**Exercise goal:** Search the records for "download". Copy every line where it appears.

Entries shown: Begin

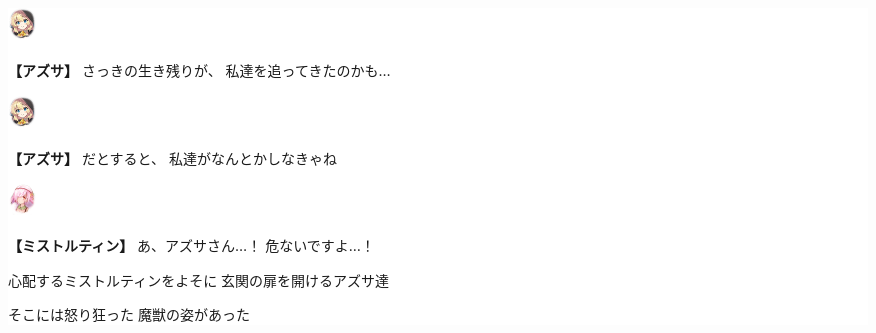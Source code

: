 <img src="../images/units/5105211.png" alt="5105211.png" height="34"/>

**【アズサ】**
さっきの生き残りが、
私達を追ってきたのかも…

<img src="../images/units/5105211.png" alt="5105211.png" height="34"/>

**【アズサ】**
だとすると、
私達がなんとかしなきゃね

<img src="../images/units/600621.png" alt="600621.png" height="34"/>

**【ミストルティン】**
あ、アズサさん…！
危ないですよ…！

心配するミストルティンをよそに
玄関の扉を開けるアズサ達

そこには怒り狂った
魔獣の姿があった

Entries shown: End
Entries shown: Begin

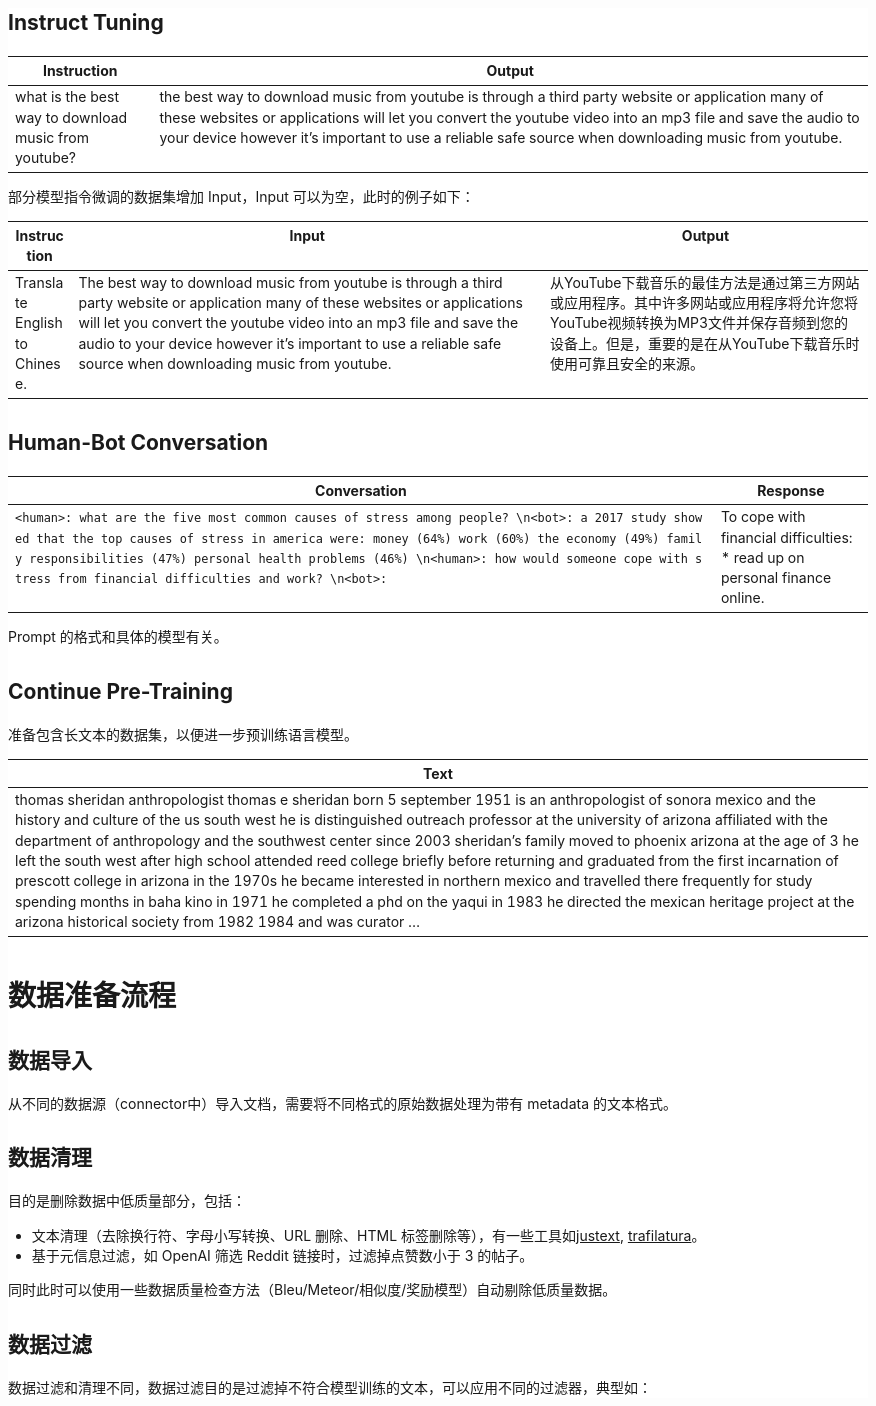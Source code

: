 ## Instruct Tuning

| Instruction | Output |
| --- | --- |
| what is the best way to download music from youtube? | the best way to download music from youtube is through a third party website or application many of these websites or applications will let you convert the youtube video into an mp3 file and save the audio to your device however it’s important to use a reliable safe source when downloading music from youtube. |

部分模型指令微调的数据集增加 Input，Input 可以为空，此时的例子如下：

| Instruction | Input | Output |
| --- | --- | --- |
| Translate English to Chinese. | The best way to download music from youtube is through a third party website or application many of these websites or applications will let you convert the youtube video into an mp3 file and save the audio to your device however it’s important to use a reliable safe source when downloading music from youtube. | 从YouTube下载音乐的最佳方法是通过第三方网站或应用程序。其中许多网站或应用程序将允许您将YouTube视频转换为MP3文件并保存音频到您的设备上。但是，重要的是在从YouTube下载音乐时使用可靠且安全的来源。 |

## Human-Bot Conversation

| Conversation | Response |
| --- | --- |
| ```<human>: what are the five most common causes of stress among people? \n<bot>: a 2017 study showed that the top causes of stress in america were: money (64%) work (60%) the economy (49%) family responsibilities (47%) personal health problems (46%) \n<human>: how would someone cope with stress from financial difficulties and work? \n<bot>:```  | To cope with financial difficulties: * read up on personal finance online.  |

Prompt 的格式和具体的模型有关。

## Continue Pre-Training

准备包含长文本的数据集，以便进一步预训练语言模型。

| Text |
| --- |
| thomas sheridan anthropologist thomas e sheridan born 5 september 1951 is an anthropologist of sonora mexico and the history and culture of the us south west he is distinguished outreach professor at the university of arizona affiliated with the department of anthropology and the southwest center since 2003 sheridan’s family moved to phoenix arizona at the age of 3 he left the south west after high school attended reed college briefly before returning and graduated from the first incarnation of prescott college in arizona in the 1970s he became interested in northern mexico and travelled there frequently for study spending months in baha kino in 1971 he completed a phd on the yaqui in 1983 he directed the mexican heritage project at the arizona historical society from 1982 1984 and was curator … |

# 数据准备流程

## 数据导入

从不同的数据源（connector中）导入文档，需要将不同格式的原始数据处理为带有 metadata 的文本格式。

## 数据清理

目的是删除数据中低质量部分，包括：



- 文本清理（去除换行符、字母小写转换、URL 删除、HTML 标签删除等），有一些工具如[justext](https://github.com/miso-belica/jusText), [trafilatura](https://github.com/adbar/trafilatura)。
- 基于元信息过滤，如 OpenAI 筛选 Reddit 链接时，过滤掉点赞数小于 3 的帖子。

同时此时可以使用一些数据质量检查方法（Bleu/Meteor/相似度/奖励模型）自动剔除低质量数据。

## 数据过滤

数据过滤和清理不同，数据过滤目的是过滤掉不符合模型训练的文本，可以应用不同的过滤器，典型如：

Entries shown: End

**Completed exercise:**
| what is the best way to download music from youtube? | the best way to download music from youtube is through a third party website or application many of these websites or applications will let you convert the youtube video into an mp3 file and save the audio to your device however it’s important to use a reliable safe source when downloading music from youtube. |
| Translate English to Chinese. | The best way to download music from youtube is through a third party website or application many of these websites or applications will let you convert the youtube video into an mp3 file and save the audio to your device however it’s important to use a reliable safe source when downloading music from youtube. | 从YouTube下载音乐的最佳方法是通过第三方网站或应用程序。其中许多网站或应用程序将允许您将YouTube视频转换为MP3文件并保存音频到您的设备上。但是，重要的是在从YouTube下载音乐时使用可靠且安全的来源。 |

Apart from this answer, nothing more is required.